Hi,we have a 2000 autotrail mohican on a mercedes sprinter 313cdi. My problem is the vehicle battery goes flat within 3 days of it being parked up !! once started it the restarts no problem,leave it and bingo flat again.
I have checked everywhere i can think of and cannot for the love of me find where it is being drained from, nothing has been left on,there is no led for the alarm,no light in the engine bay,so where the beep beep is the power going ? I have even taken the battery off and given it a full charge,a local auto electrician tells me battery is good !!
Any advice would be much appreciated.cheers


----------



## GEOMAR (Mar 16, 2008)

*flatt battery*

is the switch for reversing camera switched on as the camera will still be using power even if ignition is switched off and reverse is not selected
GEOMAR


----------



## clive1821 (Mar 27, 2010)

out comes the test gear and have a look at the discharge on the battery..... it could be anything.... current meter in series with the battery and then a matter of pulling fuses until it the main discharge disappears.... sounds to me like we are looking for about 1 to 2 amps discharge if the battery is good and would take about 3 days to discharge.... sounds like a light is indeed left on or similar like the fridge .... radio or satellite receiver etc...


----------



## Techno100 (May 8, 2010)

Best to take the fence down and invite fellow campers in to have a butchers :wink:


----------



## rosalan (Aug 24, 2009)

My previous alarm system managed to drain the battery whatever I did.  
I am sure that you have made a diligent check of everything visible like cupboard lights. :roll: 
Your next move could be to isolate (disconect) the battery and check if it will still start the vehicle after 3 days then start removing fuses after checking which ones are still carrying a load with the ignition off.

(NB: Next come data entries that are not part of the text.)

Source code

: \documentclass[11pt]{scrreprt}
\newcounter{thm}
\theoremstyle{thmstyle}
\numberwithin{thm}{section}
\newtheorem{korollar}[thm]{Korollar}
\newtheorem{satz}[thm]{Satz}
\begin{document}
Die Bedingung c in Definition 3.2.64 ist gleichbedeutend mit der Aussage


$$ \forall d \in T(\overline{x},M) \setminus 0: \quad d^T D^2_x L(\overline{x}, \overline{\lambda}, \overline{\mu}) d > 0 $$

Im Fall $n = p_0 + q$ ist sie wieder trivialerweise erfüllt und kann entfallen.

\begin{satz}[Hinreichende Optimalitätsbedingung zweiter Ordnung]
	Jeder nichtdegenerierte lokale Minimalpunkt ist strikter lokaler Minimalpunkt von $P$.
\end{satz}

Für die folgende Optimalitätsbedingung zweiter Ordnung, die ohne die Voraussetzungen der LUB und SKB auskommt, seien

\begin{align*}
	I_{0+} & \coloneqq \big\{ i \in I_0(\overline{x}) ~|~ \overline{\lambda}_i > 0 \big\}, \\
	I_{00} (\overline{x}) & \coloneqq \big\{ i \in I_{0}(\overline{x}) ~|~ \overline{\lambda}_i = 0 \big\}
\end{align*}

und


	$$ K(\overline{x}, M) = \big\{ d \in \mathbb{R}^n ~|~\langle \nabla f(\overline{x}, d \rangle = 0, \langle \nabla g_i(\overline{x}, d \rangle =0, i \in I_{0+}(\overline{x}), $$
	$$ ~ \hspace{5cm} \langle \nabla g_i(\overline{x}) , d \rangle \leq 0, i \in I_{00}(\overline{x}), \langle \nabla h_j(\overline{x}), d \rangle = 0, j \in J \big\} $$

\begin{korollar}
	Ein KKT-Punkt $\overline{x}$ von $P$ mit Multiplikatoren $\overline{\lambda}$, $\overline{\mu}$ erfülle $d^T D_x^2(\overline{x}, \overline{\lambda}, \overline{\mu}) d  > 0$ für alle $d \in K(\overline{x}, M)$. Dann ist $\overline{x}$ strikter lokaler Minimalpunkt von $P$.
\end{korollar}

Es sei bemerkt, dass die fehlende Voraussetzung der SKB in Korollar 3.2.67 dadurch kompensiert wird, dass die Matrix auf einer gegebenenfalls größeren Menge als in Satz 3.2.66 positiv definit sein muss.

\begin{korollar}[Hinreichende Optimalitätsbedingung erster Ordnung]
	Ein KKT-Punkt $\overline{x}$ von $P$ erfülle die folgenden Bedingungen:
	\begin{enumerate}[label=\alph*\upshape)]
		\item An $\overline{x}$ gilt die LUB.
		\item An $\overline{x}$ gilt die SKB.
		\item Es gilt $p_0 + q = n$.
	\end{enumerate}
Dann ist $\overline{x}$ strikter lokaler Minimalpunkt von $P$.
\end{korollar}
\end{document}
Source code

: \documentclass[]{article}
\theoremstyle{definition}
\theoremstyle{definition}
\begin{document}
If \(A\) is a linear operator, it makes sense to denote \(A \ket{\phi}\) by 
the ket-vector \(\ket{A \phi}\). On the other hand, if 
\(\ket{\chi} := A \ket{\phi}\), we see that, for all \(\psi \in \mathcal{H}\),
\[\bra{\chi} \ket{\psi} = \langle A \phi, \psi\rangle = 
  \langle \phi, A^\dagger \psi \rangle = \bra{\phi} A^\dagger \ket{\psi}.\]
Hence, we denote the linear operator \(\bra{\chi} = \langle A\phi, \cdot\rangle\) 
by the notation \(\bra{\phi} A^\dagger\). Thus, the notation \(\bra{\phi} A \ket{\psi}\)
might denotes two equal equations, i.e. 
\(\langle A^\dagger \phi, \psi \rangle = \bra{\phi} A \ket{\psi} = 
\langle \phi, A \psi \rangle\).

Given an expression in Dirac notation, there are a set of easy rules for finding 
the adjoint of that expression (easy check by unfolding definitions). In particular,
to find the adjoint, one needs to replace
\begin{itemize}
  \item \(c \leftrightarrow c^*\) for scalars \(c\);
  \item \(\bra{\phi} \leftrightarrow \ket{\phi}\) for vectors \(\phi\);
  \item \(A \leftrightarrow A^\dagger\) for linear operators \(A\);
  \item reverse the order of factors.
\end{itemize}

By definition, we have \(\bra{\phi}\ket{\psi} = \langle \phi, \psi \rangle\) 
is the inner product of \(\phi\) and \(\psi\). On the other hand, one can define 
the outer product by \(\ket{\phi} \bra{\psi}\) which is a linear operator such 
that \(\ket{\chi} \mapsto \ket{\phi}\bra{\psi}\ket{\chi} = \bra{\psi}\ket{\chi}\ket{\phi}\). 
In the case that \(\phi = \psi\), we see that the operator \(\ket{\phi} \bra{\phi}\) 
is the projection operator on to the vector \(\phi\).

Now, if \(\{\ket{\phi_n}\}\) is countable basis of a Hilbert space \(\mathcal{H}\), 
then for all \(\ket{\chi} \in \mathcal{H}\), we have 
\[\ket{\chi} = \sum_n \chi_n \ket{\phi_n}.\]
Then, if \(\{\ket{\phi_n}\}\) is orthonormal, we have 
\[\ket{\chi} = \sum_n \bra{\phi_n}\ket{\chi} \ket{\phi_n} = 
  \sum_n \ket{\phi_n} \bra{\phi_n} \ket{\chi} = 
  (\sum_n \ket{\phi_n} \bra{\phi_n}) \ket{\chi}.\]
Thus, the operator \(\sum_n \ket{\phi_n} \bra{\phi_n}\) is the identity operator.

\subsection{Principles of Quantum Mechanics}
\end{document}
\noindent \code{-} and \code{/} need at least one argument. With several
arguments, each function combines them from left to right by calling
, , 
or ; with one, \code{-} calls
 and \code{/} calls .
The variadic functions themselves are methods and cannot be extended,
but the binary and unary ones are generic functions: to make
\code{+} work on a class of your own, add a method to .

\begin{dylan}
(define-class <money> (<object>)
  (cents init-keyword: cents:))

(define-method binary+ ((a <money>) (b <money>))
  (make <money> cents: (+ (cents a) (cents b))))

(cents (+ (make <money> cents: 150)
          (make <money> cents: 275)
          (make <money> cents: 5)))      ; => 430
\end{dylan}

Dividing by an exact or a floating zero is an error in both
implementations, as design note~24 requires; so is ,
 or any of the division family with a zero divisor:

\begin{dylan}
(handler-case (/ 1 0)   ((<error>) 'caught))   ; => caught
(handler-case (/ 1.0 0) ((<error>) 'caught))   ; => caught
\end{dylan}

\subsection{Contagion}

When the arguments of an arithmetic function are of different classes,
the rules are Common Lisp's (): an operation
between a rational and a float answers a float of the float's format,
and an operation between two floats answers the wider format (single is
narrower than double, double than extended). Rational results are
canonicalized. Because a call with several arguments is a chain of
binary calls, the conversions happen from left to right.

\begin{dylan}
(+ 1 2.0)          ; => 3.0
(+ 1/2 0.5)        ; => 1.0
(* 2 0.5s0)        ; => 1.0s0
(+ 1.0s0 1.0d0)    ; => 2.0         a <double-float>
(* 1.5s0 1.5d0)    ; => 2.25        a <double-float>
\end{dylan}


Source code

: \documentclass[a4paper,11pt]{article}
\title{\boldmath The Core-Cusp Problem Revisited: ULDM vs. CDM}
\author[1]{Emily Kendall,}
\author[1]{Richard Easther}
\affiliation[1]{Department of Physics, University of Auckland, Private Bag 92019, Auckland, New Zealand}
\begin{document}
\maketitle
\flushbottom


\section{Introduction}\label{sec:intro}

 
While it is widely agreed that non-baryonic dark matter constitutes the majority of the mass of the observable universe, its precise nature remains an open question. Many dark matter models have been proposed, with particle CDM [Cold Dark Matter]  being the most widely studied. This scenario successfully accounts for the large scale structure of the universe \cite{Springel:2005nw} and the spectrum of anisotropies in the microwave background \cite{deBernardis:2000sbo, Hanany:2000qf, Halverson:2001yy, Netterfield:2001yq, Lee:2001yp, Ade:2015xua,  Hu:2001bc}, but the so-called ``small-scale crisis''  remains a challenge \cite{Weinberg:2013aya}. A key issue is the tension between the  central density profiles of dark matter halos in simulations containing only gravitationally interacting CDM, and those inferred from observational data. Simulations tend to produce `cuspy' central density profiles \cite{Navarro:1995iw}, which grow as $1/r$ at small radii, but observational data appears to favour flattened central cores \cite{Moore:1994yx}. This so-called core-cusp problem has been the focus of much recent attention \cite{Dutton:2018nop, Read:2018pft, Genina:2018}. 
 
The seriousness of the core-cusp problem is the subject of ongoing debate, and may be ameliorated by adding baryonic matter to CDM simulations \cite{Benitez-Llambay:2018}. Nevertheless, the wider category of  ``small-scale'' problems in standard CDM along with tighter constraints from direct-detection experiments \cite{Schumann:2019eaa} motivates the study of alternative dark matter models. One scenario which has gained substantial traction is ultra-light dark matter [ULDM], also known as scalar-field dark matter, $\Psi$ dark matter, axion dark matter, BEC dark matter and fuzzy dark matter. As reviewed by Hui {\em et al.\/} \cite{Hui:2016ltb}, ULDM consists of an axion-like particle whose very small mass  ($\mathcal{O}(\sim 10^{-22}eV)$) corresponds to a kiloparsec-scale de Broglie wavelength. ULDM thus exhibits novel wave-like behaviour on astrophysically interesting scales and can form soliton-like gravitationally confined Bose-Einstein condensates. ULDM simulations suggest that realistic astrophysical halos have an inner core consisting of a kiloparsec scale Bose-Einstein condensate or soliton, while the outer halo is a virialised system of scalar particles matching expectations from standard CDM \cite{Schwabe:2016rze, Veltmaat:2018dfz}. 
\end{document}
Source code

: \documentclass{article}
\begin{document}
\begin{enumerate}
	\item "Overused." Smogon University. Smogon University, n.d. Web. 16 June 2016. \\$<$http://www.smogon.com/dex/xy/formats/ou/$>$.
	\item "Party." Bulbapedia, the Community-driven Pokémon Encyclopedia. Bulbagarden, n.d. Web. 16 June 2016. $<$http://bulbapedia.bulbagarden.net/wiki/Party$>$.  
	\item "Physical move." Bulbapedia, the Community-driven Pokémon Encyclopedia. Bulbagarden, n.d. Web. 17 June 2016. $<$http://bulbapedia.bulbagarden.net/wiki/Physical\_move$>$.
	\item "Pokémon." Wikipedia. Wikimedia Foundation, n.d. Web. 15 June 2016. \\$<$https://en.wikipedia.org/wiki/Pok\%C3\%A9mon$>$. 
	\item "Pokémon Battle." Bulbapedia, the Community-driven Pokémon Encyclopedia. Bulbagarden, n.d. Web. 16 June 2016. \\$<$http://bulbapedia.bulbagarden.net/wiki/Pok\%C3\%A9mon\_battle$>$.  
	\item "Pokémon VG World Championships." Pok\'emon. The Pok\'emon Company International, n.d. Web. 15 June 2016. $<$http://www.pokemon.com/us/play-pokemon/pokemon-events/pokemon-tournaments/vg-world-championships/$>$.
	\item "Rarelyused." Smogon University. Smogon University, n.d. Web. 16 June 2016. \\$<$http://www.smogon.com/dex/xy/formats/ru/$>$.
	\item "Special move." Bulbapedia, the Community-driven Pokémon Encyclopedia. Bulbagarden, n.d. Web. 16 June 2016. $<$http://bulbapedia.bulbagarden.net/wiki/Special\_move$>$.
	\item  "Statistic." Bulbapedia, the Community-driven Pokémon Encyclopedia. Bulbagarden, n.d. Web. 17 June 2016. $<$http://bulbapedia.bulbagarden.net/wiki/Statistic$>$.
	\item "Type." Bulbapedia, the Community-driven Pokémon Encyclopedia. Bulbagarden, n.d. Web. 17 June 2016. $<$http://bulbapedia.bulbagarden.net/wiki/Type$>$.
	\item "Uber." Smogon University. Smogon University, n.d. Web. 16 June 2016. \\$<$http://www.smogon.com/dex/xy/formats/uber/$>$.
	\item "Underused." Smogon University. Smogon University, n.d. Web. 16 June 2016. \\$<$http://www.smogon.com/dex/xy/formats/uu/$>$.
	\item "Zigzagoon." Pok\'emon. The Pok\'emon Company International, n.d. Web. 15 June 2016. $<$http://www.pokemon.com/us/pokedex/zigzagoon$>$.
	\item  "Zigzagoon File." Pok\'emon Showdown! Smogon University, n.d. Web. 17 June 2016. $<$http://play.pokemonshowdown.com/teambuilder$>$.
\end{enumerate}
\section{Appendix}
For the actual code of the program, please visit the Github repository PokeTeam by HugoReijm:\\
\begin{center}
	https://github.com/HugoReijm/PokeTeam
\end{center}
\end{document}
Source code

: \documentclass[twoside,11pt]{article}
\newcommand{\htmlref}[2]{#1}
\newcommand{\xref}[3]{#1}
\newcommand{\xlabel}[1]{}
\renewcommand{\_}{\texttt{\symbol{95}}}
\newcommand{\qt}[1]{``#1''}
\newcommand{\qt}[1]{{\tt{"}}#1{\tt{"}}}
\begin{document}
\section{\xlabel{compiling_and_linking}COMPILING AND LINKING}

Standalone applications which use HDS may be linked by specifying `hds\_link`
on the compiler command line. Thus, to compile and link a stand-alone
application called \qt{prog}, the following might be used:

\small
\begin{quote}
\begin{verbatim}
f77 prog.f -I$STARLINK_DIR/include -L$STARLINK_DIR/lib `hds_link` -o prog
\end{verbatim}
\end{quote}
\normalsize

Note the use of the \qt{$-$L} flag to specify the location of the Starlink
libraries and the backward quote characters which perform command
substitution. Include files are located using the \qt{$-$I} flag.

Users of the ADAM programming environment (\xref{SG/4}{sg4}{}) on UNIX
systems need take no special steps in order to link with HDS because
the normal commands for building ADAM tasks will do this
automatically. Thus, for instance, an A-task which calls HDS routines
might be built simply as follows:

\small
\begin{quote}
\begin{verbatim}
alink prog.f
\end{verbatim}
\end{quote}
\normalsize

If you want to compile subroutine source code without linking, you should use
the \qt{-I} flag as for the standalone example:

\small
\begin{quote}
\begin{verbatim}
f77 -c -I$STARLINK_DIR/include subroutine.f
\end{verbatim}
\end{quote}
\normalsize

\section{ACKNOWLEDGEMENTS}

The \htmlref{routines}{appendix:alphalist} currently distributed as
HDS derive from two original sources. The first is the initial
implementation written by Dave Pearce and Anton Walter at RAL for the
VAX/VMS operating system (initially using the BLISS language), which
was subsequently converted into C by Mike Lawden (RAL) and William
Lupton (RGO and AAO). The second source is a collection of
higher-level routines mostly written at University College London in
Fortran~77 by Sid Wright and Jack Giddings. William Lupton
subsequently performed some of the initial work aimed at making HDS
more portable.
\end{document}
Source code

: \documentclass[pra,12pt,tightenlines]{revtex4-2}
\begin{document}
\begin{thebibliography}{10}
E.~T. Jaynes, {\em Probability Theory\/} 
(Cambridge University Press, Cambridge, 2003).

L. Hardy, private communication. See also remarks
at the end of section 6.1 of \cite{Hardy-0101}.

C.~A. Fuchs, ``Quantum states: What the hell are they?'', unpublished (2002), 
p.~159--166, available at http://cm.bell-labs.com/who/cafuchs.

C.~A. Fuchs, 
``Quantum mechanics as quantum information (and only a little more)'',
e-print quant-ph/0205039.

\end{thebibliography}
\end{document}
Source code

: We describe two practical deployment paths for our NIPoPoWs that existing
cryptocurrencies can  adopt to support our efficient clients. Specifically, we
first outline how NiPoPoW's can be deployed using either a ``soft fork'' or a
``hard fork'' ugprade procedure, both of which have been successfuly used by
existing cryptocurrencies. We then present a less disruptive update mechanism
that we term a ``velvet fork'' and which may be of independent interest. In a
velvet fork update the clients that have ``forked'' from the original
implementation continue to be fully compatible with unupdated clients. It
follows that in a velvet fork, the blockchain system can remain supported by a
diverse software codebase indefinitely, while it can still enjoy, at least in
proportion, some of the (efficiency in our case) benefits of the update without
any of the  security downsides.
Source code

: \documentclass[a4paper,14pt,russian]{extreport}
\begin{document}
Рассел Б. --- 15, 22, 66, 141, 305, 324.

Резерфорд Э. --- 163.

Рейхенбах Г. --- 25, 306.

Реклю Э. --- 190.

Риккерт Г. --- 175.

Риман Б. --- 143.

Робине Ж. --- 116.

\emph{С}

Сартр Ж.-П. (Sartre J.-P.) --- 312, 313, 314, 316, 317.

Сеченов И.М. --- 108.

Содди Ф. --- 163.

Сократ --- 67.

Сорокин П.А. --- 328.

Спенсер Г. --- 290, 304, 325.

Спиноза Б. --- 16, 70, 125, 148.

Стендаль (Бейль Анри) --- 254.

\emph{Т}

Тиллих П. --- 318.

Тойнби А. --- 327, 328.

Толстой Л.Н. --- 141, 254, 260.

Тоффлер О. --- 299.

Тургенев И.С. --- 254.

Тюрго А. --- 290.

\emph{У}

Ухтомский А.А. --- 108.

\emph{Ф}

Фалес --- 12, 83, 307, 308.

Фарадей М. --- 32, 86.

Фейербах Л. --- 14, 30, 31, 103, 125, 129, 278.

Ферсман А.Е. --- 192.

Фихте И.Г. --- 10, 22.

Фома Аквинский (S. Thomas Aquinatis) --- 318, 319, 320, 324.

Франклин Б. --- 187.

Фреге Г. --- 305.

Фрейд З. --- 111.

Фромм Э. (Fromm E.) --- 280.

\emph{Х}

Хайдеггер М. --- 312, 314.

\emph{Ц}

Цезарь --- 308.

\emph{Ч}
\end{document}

Eliminating circuits until you are left with the precious few possibilities.
There may be much better ways but I am not an electrician. :wink: 
Al;an


----------



## sideways (Jun 2, 2008)

This may be of no help to you but its worth checking,i have an 05 Sprinter, i had same problem and eventually found it by chance the red and blue heater knob controls a valve on the bulkhead under the bonnet, For some reason when you switch of this valve was remaining live and draining the battery, if i diconnected then reconnected the battery the valve was off until next time the ignition was switched on and then it remained live again. i guess its a relay somewhere. I cut the live to the valve and fitted an illuminated switch in the line mounted on the dash.as long as i switch off when parked i,ve never had a problem since.
Just one other point my fridge draws power unless the selector is off ie not left in the 12v or 2v0v position when parked.


----------